## Problem requirements
Go through the listing below and retype exactly the lines starting at the one with "Do a Build >" and ending at the one with "私たちは、NeuroSear", skipping pictures.
—————
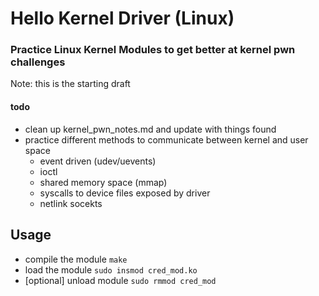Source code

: # Hello Kernel Driver (Linux)

### Practice Linux Kernel Modules to get better at kernel pwn challenges

Note: this is the starting draft

#### todo 
- clean up kernel_pwn_notes.md and update with things found
- practice different methods to communicate between kernel and user space
  - event driven (udev/uevents)
  - ioctl
  - shared memory space (mmap)
  - syscalls to device files exposed by driver
  - netlink socekts

## Usage
- compile the module `make`
- load the module `sudo insmod cred_mod.ko`
- [optional] unload module `sudo rmmod cred_mod`
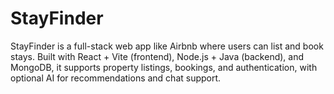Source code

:# StayFinder
StayFinder is a full-stack web app like Airbnb where users can list and book stays. Built with React + Vite (frontend), Node.js + Java (backend), and MongoDB, it supports property listings, bookings, and authentication, with optional AI for recommendations and chat support.

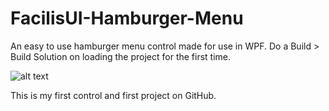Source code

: # FacilisUI-Hamburger-Menu
An easy to use hamburger menu control made for use in WPF.
Do a Build > Build Solution on loading the project for the first time.

![alt text](http://facilis.dk/Images/Screenshots/FacilisUI-Hamburger-Screenshot.gif)

This is my first control and first project on GitHub.
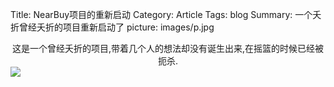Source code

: Title: NearBuy项目的重新启动
Category: Article
Tags: blog
Summary: 一个夭折曾经夭折的项目重新启动了
picture: images/p.jpg

<center>这是一个曾经夭折的项目,带着几个人的想法却没有诞生出来,在摇篮的时候已经被扼杀.</center>

<img src="/images/near-buy-homepage.jpg">
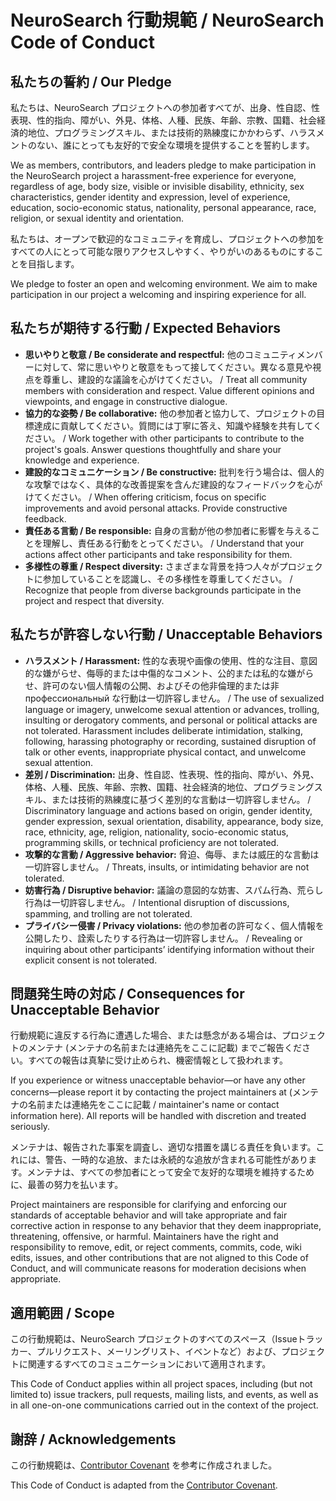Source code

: # NeuroSearch 行動規範 / NeuroSearch Code of Conduct

## 私たちの誓約 / Our Pledge

私たちは、NeuroSearch プロジェクトへの参加者すべてが、出身、性自認、性表現、性的指向、障がい、外見、体格、人種、民族、年齢、宗教、国籍、社会経済的地位、プログラミングスキル、または技術的熟練度にかかわらず、ハラスメントのない、誰にとっても友好的で安全な環境を提供することを誓約します。

We as members, contributors, and leaders pledge to make participation in the NeuroSearch project a harassment-free experience for everyone, regardless of age, body size, visible or invisible disability, ethnicity, sex characteristics, gender identity and expression, level of experience, education, socio-economic status, nationality, personal appearance, race, religion, or sexual identity and orientation.

私たちは、オープンで歓迎的なコミュニティを育成し、プロジェクトへの参加をすべての人にとって可能な限りアクセスしやすく、やりがいのあるものにすることを目指します。

We pledge to foster an open and welcoming environment. We aim to make participation in our project a welcoming and inspiring experience for all.

## 私たちが期待する行動 / Expected Behaviors

* **思いやりと敬意 / Be considerate and respectful:** 他のコミュニティメンバーに対して、常に思いやりと敬意をもって接してください。異なる意見や視点を尊重し、建設的な議論を心がけてください。 / Treat all community members with consideration and respect. Value different opinions and viewpoints, and engage in constructive dialogue.
* **協力的な姿勢 / Be collaborative:** 他の参加者と協力して、プロジェクトの目標達成に貢献してください。質問には丁寧に答え、知識や経験を共有してください。 / Work together with other participants to contribute to the project's goals. Answer questions thoughtfully and share your knowledge and experience.
* **建設的なコミュニケーション / Be constructive:** 批判を行う場合は、個人的な攻撃ではなく、具体的な改善提案を含んだ建設的なフィードバックを心がけてください。 / When offering criticism, focus on specific improvements and avoid personal attacks. Provide constructive feedback.
* **責任ある言動 / Be responsible:** 自身の言動が他の参加者に影響を与えることを理解し、責任ある行動をとってください。 / Understand that your actions affect other participants and take responsibility for them.
* **多様性の尊重 / Respect diversity:** さまざまな背景を持つ人々がプロジェクトに参加していることを認識し、その多様性を尊重してください。 / Recognize that people from diverse backgrounds participate in the project and respect that diversity.

## 私たちが許容しない行動 / Unacceptable Behaviors

* **ハラスメント / Harassment:** 性的な表現や画像の使用、性的な注目、意図的な嫌がらせ、侮辱的または中傷的なコメント、公的または私的な嫌がらせ、許可のない個人情報の公開、およびその他非倫理的または非 профессиональный な行動は一切許容しません。 / The use of sexualized language or imagery, unwelcome sexual attention or advances, trolling, insulting or derogatory comments, and personal or political attacks are not tolerated. Harassment includes deliberate intimidation, stalking, following, harassing photography or recording, sustained disruption of talk or other events, inappropriate physical contact, and unwelcome sexual attention.
* **差別 / Discrimination:** 出身、性自認、性表現、性的指向、障がい、外見、体格、人種、民族、年齢、宗教、国籍、社会経済的地位、プログラミングスキル、または技術的熟練度に基づく差別的な言動は一切許容しません。 / Discriminatory language and actions based on origin, gender identity, gender expression, sexual orientation, disability, appearance, body size, race, ethnicity, age, religion, nationality, socio-economic status, programming skills, or technical proficiency are not tolerated.
* **攻撃的な言動 / Aggressive behavior:** 脅迫、侮辱、または威圧的な言動は一切許容しません。 / Threats, insults, or intimidating behavior are not tolerated.
* **妨害行為 / Disruptive behavior:** 議論の意図的な妨害、スパム行為、荒らし行為は一切許容しません。 / Intentional disruption of discussions, spamming, and trolling are not tolerated.
* **プライバシー侵害 / Privacy violations:** 他の参加者の許可なく、個人情報を公開したり、詮索したりする行為は一切許容しません。 / Revealing or inquiring about other participants’ identifying information without their explicit consent is not tolerated.

## 問題発生時の対応 / Consequences for Unacceptable Behavior

行動規範に違反する行為に遭遇した場合、または懸念がある場合は、プロジェクトのメンテナ (メンテナの名前または連絡先をここに記載) までご報告ください。すべての報告は真摯に受け止められ、機密情報として扱われます。

If you experience or witness unacceptable behavior—or have any other concerns—please report it by contacting the project maintainers at (メンテナの名前または連絡先をここに記載 / maintainer's name or contact information here). All reports will be handled with discretion and treated seriously.

メンテナは、報告された事案を調査し、適切な措置を講じる責任を負います。これには、警告、一時的な追放、または永続的な追放が含まれる可能性があります。メンテナは、すべての参加者にとって安全で友好的な環境を維持するために、最善の努力を払います。

Project maintainers are responsible for clarifying and enforcing our standards of acceptable behavior and will take appropriate and fair corrective action in response to any behavior that they deem inappropriate, threatening, offensive, or harmful. Maintainers have the right and responsibility to remove, edit, or reject comments, commits, code, wiki edits, issues, and other contributions that are not aligned to this Code of Conduct, and will communicate reasons for moderation decisions when appropriate.

## 適用範囲 / Scope

この行動規範は、NeuroSearch プロジェクトのすべてのスペース（Issueトラッカー、プルリクエスト、メーリングリスト、イベントなど）および、プロジェクトに関連するすべてのコミュニケーションにおいて適用されます。

This Code of Conduct applies within all project spaces, including (but not limited to) issue trackers, pull requests, mailing lists, and events, as well as in all one-on-one communications carried out in the context of the project.



## 謝辞 / Acknowledgements

この行動規範は、[Contributor Covenant](https://www.contributor-covenant.org/version/2/1/ja/code_of_conduct/) を参考に作成されました。

This Code of Conduct is adapted from the [Contributor Covenant](https://www.contributor-covenant.org/version/2/1/code_of_conduct/).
—————
## Result of the exercise
Do a Build > Build Solution on loading the project for the first time.

![alt text](http://facilis.dk/Images/Screenshots/FacilisUI-Hamburger-Screenshot.gif)

This is my first control and first project on GitHub.
Source code

: Title: NearBuy项目的重新启动
Category: Article
Tags: blog
Summary: 一个夭折曾经夭折的项目重新启动了
picture: images/p.jpg

<center>这是一个曾经夭折的项目,带着几个人的想法却没有诞生出来,在摇篮的时候已经被扼杀.</center>

<img src="/images/near-buy-homepage.jpg">
Source code

: # NeuroSearch 行動規範 / NeuroSearch Code of Conduct

## 私たちの誓約 / Our Pledge

私たちは、NeuroSearch プロジェクトへの参加者すべてが、出身、性自認、性表現、性的指向、障がい、外見、体格、人種、民族、年齢、宗教、国籍、社会経済的地位、プログラミングスキル、または技術的熟練度にかかわらず、ハラスメントのない、誰にとっても友好的で安全な環境を提供することを誓約します。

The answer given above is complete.